(Dataset records)

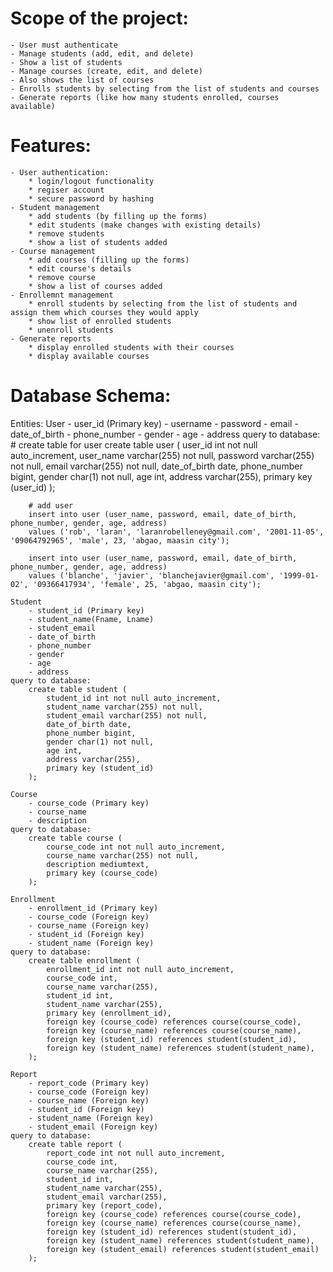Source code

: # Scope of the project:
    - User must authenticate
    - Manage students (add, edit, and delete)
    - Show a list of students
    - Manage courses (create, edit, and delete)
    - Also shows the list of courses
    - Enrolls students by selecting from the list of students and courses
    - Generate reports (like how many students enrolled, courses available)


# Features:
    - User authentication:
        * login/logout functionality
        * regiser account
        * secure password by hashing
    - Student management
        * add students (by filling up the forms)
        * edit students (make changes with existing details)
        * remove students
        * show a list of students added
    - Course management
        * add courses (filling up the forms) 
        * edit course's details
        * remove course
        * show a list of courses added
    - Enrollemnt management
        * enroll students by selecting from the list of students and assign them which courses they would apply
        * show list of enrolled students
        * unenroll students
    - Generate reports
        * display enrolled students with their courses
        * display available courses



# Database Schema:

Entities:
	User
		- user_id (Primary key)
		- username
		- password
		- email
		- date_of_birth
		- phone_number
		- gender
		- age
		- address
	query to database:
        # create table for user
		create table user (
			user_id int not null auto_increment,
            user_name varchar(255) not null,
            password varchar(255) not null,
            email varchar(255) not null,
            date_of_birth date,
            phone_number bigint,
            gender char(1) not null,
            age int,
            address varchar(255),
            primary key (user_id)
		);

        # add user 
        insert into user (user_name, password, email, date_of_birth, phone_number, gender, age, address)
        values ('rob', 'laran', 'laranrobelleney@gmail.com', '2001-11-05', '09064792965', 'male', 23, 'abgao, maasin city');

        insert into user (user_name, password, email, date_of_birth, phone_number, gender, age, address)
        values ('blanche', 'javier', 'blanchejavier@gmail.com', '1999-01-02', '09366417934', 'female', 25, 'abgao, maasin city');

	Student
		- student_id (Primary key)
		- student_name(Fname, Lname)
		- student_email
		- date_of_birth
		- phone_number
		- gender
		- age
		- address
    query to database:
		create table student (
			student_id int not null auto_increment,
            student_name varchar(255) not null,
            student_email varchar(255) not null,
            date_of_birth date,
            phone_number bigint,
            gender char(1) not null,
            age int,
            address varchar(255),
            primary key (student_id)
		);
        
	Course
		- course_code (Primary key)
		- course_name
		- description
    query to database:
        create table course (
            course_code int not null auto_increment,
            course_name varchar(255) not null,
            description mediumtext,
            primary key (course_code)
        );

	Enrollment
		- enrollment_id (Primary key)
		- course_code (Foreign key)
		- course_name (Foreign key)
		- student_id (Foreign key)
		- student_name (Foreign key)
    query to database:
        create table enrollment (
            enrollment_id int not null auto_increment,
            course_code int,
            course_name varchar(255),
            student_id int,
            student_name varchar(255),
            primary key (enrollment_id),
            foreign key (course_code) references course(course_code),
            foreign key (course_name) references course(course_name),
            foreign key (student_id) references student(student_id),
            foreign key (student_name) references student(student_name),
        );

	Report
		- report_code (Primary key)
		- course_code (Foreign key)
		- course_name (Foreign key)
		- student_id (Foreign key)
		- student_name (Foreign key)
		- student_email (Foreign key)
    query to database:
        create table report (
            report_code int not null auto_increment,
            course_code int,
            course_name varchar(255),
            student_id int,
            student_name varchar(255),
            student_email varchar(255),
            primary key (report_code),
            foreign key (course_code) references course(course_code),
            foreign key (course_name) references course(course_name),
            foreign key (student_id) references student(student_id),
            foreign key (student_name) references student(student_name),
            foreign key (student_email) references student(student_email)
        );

(End Dataset records)

Exercise requirements
Each line of the data must be restated exactly, and the pictures must be left out.

Completed task
Source code

: # Scope of the project:
    - User must authenticate
    - Manage students (add, edit, and delete)
    - Show a list of students
    - Manage courses (create, edit, and delete)
    - Also shows the list of courses
    - Enrolls students by selecting from the list of students and courses
    - Generate reports (like how many students enrolled, courses available)


# Features:
    - User authentication:
        * login/logout functionality
        * regiser account
        * secure password by hashing
    - Student management
        * add students (by filling up the forms)
        * edit students (make changes with existing details)
        * remove students
        * show a list of students added
    - Course management
        * add courses (filling up the forms) 
        * edit course's details
        * remove course
        * show a list of courses added
    - Enrollemnt management
        * enroll students by selecting from the list of students and assign them which courses they would apply
        * show list of enrolled students
        * unenroll students
    - Generate reports
        * display enrolled students with their courses
        * display available courses



# Database Schema:

Entities:
	User
		- user_id (Primary key)
		- username
		- password
		- email
		- date_of_birth
		- phone_number
		- gender
		- age
		- address
	query to database:
        # create table for user
		create table user (
			user_id int not null auto_increment,
            user_name varchar(255) not null,
            password varchar(255) not null,
            email varchar(255) not null,
            date_of_birth date,
            phone_number bigint,
            gender char(1) not null,
            age int,
            address varchar(255),
            primary key (user_id)
		);

        # add user 
        insert into user (user_name, password, email, date_of_birth, phone_number, gender, age, address)
        values ('rob', 'laran', 'laranrobelleney@gmail.com', '2001-11-05', '09064792965', 'male', 23, 'abgao, maasin city');

        insert into user (user_name, password, email, date_of_birth, phone_number, gender, age, address)
        values ('blanche', 'javier', 'blanchejavier@gmail.com', '1999-01-02', '09366417934', 'female', 25, 'abgao, maasin city');

	Student
		- student_id (Primary key)
		- student_name(Fname, Lname)
		- student_email
		- date_of_birth
		- phone_number
		- gender
		- age
		- address
    query to database:
		create table student (
			student_id int not null auto_increment,
            student_name varchar(255) not null,
            student_email varchar(255) not null,
            date_of_birth date,
            phone_number bigint,
            gender char(1) not null,
            age int,
            address varchar(255),
            primary key (student_id)
		);
        
	Course
		- course_code (Primary key)
		- course_name
		- description
    query to database:
        create table course (
            course_code int not null auto_increment,
            course_name varchar(255) not null,
            description mediumtext,
            primary key (course_code)
        );

	Enrollment
		- enrollment_id (Primary key)
		- course_code (Foreign key)
		- course_name (Foreign key)
		- student_id (Foreign key)
		- student_name (Foreign key)
    query to database:
        create table enrollment (
            enrollment_id int not null auto_increment,
            course_code int,
            course_name varchar(255),
            student_id int,
            student_name varchar(255),
            primary key (enrollment_id),
            foreign key (course_code) references course(course_code),
            foreign key (course_name) references course(course_name),
            foreign key (student_id) references student(student_id),
            foreign key (student_name) references student(student_name),
        );

	Report
		- report_code (Primary key)
		- course_code (Foreign key)
		- course_name (Foreign key)
		- student_id (Foreign key)
		- student_name (Foreign key)
		- student_email (Foreign key)
    query to database:
        create table report (
            report_code int not null auto_increment,
            course_code int,
            course_name varchar(255),
            student_id int,
            student_name varchar(255),
            student_email varchar(255),
            primary key (report_code),
            foreign key (course_code) references course(course_code),
            foreign key (course_name) references course(course_name),
            foreign key (student_id) references student(student_id),
            foreign key (student_name) references student(student_name),
            foreign key (student_email) references student(student_email)
        );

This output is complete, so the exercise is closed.